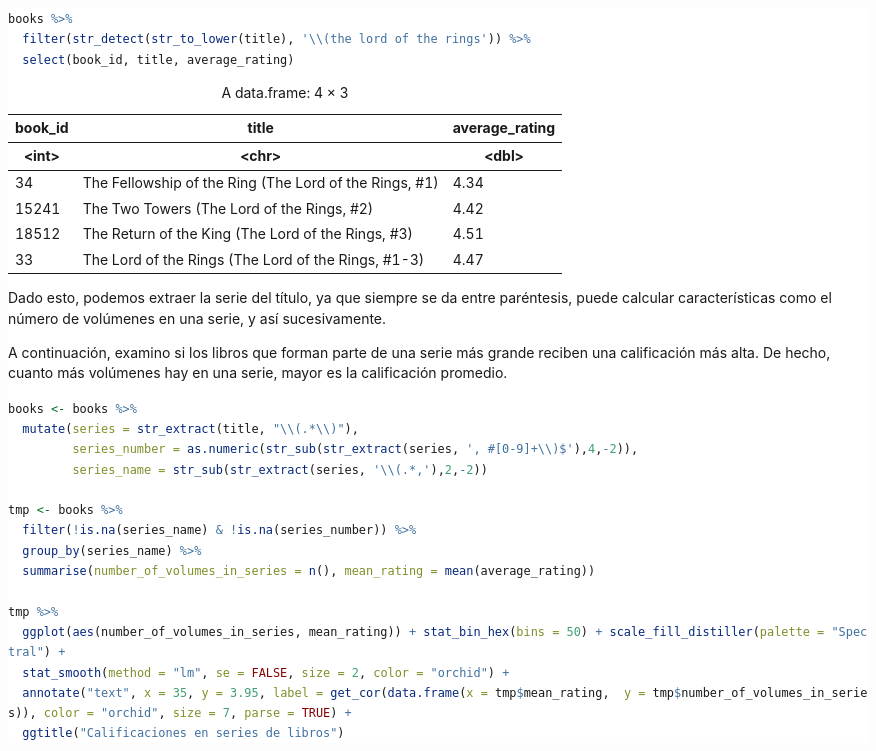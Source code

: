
 ```R
books %>%
  filter(str_detect(str_to_lower(title), '\\(the lord of the rings')) %>%
  select(book_id, title, average_rating)
```

<table>
<caption>A data.frame: 4 × 3</caption>
<thead>
	<tr><th scope=col>book_id</th><th scope=col>title</th><th scope=col>average_rating</th></tr>
	<tr><th scope=col>&lt;int&gt;</th><th scope=col>&lt;chr&gt;</th><th scope=col>&lt;dbl&gt;</th></tr>
</thead>
<tbody>
	<tr><td>   34</td><td>The Fellowship of the Ring (The Lord of the Rings, #1)</td><td>4.34</td></tr>
	<tr><td>15241</td><td>The Two Towers (The Lord of the Rings, #2)            </td><td>4.42</td></tr>
	<tr><td>18512</td><td>The Return of the King (The Lord of the Rings, #3)    </td><td>4.51</td></tr>
	<tr><td>   33</td><td>The Lord of the Rings (The Lord of the Rings, #1-3)   </td><td>4.47</td></tr>
</tbody>
</table>


Dado esto, podemos extraer la serie del título, ya que siempre se da entre paréntesis, puede calcular características como el número de volúmenes en una serie, y así sucesivamente.

A continuación, examino si los libros que forman parte de una serie más grande reciben una calificación más alta.
De hecho, cuanto más volúmenes hay en una serie, mayor es la calificación promedio.

```R
books <- books %>%
  mutate(series = str_extract(title, "\\(.*\\)"),
         series_number = as.numeric(str_sub(str_extract(series, ', #[0-9]+\\)$'),4,-2)),
         series_name = str_sub(str_extract(series, '\\(.*,'),2,-2))

tmp <- books %>%
  filter(!is.na(series_name) & !is.na(series_number)) %>%
  group_by(series_name) %>%
  summarise(number_of_volumes_in_series = n(), mean_rating = mean(average_rating))

tmp %>%
  ggplot(aes(number_of_volumes_in_series, mean_rating)) + stat_bin_hex(bins = 50) + scale_fill_distiller(palette = "Spectral") +
  stat_smooth(method = "lm", se = FALSE, size = 2, color = "orchid") +
  annotate("text", x = 35, y = 3.95, label = get_cor(data.frame(x = tmp$mean_rating,  y = tmp$number_of_volumes_in_series)), color = "orchid", size = 7, parse = TRUE) +
  ggtitle("Calificaciones en series de libros")
```
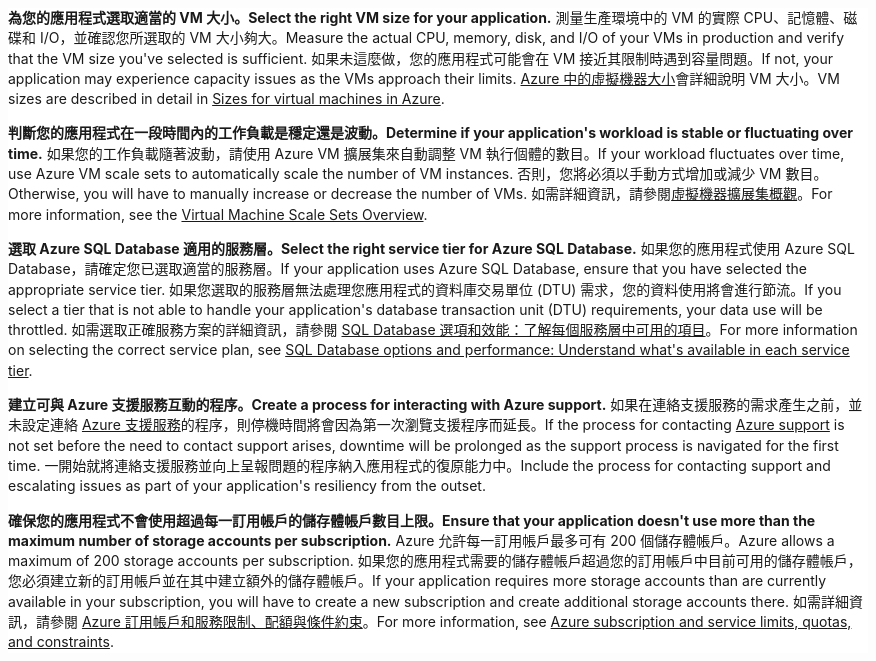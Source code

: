 <span data-ttu-id="e75be-283">**為您的應用程式選取適當的 VM 大小。**</span><span class="sxs-lookup"><span data-stu-id="e75be-283">**Select the right VM size for your application.**</span></span> <span data-ttu-id="e75be-284">測量生產環境中的 VM 的實際 CPU、記憶體、磁碟和 I/O，並確認您所選取的 VM 大小夠大。</span><span class="sxs-lookup"><span data-stu-id="e75be-284">Measure the actual CPU, memory, disk, and I/O of your VMs in production and verify that the VM size you've selected is sufficient.</span></span> <span data-ttu-id="e75be-285">如果未這麼做，您的應用程式可能會在 VM 接近其限制時遇到容量問題。</span><span class="sxs-lookup"><span data-stu-id="e75be-285">If not, your application may experience capacity issues as the VMs approach their limits.</span></span> <span data-ttu-id="e75be-286">[Azure 中的虛擬機器大小](/azure/virtual-machines/virtual-machines-windows-sizes/?toc=%2fazure%2fvirtual-machines%2fwindows%2ftoc.json)會詳細說明 VM 大小。</span><span class="sxs-lookup"><span data-stu-id="e75be-286">VM sizes are described in detail in [Sizes for virtual machines in Azure](/azure/virtual-machines/virtual-machines-windows-sizes/?toc=%2fazure%2fvirtual-machines%2fwindows%2ftoc.json).</span></span>

<span data-ttu-id="e75be-287">**判斷您的應用程式在一段時間內的工作負載是穩定還是波動。**</span><span class="sxs-lookup"><span data-stu-id="e75be-287">**Determine if your application's workload is stable or fluctuating over time.**</span></span> <span data-ttu-id="e75be-288">如果您的工作負載隨著波動，請使用 Azure VM 擴展集來自動調整 VM 執行個體的數目。</span><span class="sxs-lookup"><span data-stu-id="e75be-288">If your workload fluctuates over time, use Azure VM scale sets to automatically scale the number of VM instances.</span></span> <span data-ttu-id="e75be-289">否則，您將必須以手動方式增加或減少 VM 數目。</span><span class="sxs-lookup"><span data-stu-id="e75be-289">Otherwise, you will have to manually increase or decrease the number of VMs.</span></span> <span data-ttu-id="e75be-290">如需詳細資訊，請參閱[虛擬機器擴展集概觀](/azure/virtual-machine-scale-sets/virtual-machine-scale-sets-overview/)。</span><span class="sxs-lookup"><span data-stu-id="e75be-290">For more information, see the [Virtual Machine Scale Sets Overview](/azure/virtual-machine-scale-sets/virtual-machine-scale-sets-overview/).</span></span>

<span data-ttu-id="e75be-291">**選取 Azure SQL Database 適用的服務層。**</span><span class="sxs-lookup"><span data-stu-id="e75be-291">**Select the right service tier for Azure SQL Database.**</span></span> <span data-ttu-id="e75be-292">如果您的應用程式使用 Azure SQL Database，請確定您已選取適當的服務層。</span><span class="sxs-lookup"><span data-stu-id="e75be-292">If your application uses Azure SQL Database, ensure that you have selected the appropriate service tier.</span></span> <span data-ttu-id="e75be-293">如果您選取的服務層無法處理您應用程式的資料庫交易單位 (DTU) 需求，您的資料使用將會進行節流。</span><span class="sxs-lookup"><span data-stu-id="e75be-293">If you select a tier that is not able to handle your application's database transaction unit (DTU) requirements, your data use will be throttled.</span></span> <span data-ttu-id="e75be-294">如需選取正確服務方案的詳細資訊，請參閱 [SQL Database 選項和效能：了解每個服務層中可用的項目](/azure/sql-database/sql-database-service-tiers/)。</span><span class="sxs-lookup"><span data-stu-id="e75be-294">For more information on selecting the correct service plan, see [SQL Database options and performance: Understand what's available in each service tier](/azure/sql-database/sql-database-service-tiers/).</span></span>

<span data-ttu-id="e75be-295">**建立可與 Azure 支援服務互動的程序。**</span><span class="sxs-lookup"><span data-stu-id="e75be-295">**Create a process for interacting with Azure support.**</span></span> <span data-ttu-id="e75be-296">如果在連絡支援服務的需求產生之前，並未設定連絡 [Azure 支援服務](https://azure.microsoft.com/support/plans/)的程序，則停機時間將會因為第一次瀏覽支援程序而延長。</span><span class="sxs-lookup"><span data-stu-id="e75be-296">If the process for contacting [Azure support](https://azure.microsoft.com/support/plans/) is not set before the need to contact support arises, downtime will be prolonged as the support process is navigated for the first time.</span></span> <span data-ttu-id="e75be-297">一開始就將連絡支援服務並向上呈報問題的程序納入應用程式的復原能力中。</span><span class="sxs-lookup"><span data-stu-id="e75be-297">Include the process for contacting support and escalating issues as part of your application's resiliency from the outset.</span></span>

<span data-ttu-id="e75be-298">**確保您的應用程式不會使用超過每一訂用帳戶的儲存體帳戶數目上限。**</span><span class="sxs-lookup"><span data-stu-id="e75be-298">**Ensure that your application doesn't use more than the maximum number of storage accounts per subscription.**</span></span> <span data-ttu-id="e75be-299">Azure 允許每一訂用帳戶最多可有 200 個儲存體帳戶。</span><span class="sxs-lookup"><span data-stu-id="e75be-299">Azure allows a maximum of 200 storage accounts per subscription.</span></span> <span data-ttu-id="e75be-300">如果您的應用程式需要的儲存體帳戶超過您的訂用帳戶中目前可用的儲存體帳戶，您必須建立新的訂用帳戶並在其中建立額外的儲存體帳戶。</span><span class="sxs-lookup"><span data-stu-id="e75be-300">If your application requires more storage accounts than are currently available in your subscription, you will have to create a new subscription and create additional storage accounts there.</span></span> <span data-ttu-id="e75be-301">如需詳細資訊，請參閱 [Azure 訂用帳戶和服務限制、配額與條件約束](/azure/azure-subscription-service-limits/#storage-limits)。</span><span class="sxs-lookup"><span data-stu-id="e75be-301">For more information, see [Azure subscription and service limits, quotas, and constraints](/azure/azure-subscription-service-limits/#storage-limits).</span></span>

WHAT TO WORK ON. Skip every picture and return the lines above from the top through the one that contains "<tr><td>18512</td><td>The Return of".

RESPONSE BOX.
Source code

:
 ```R
books %>%
  filter(str_detect(str_to_lower(title), '\\(the lord of the rings')) %>%
  select(book_id, title, average_rating)
```

<table>
<caption>A data.frame: 4 × 3</caption>
<thead>
	<tr><th scope=col>book_id</th><th scope=col>title</th><th scope=col>average_rating</th></tr>
	<tr><th scope=col>&lt;int&gt;</th><th scope=col>&lt;chr&gt;</th><th scope=col>&lt;dbl&gt;</th></tr>
</thead>
<tbody>
	<tr><td>   34</td><td>The Fellowship of the Ring (The Lord of the Rings, #1)</td><td>4.34</td></tr>
	<tr><td>15241</td><td>The Two Towers (The Lord of the Rings, #2)            </td><td>4.42</td></tr>
	<tr><td>18512</td><td>The Return of the King (The Lord of the Rings, #3)    </td><td>4.51</td></tr>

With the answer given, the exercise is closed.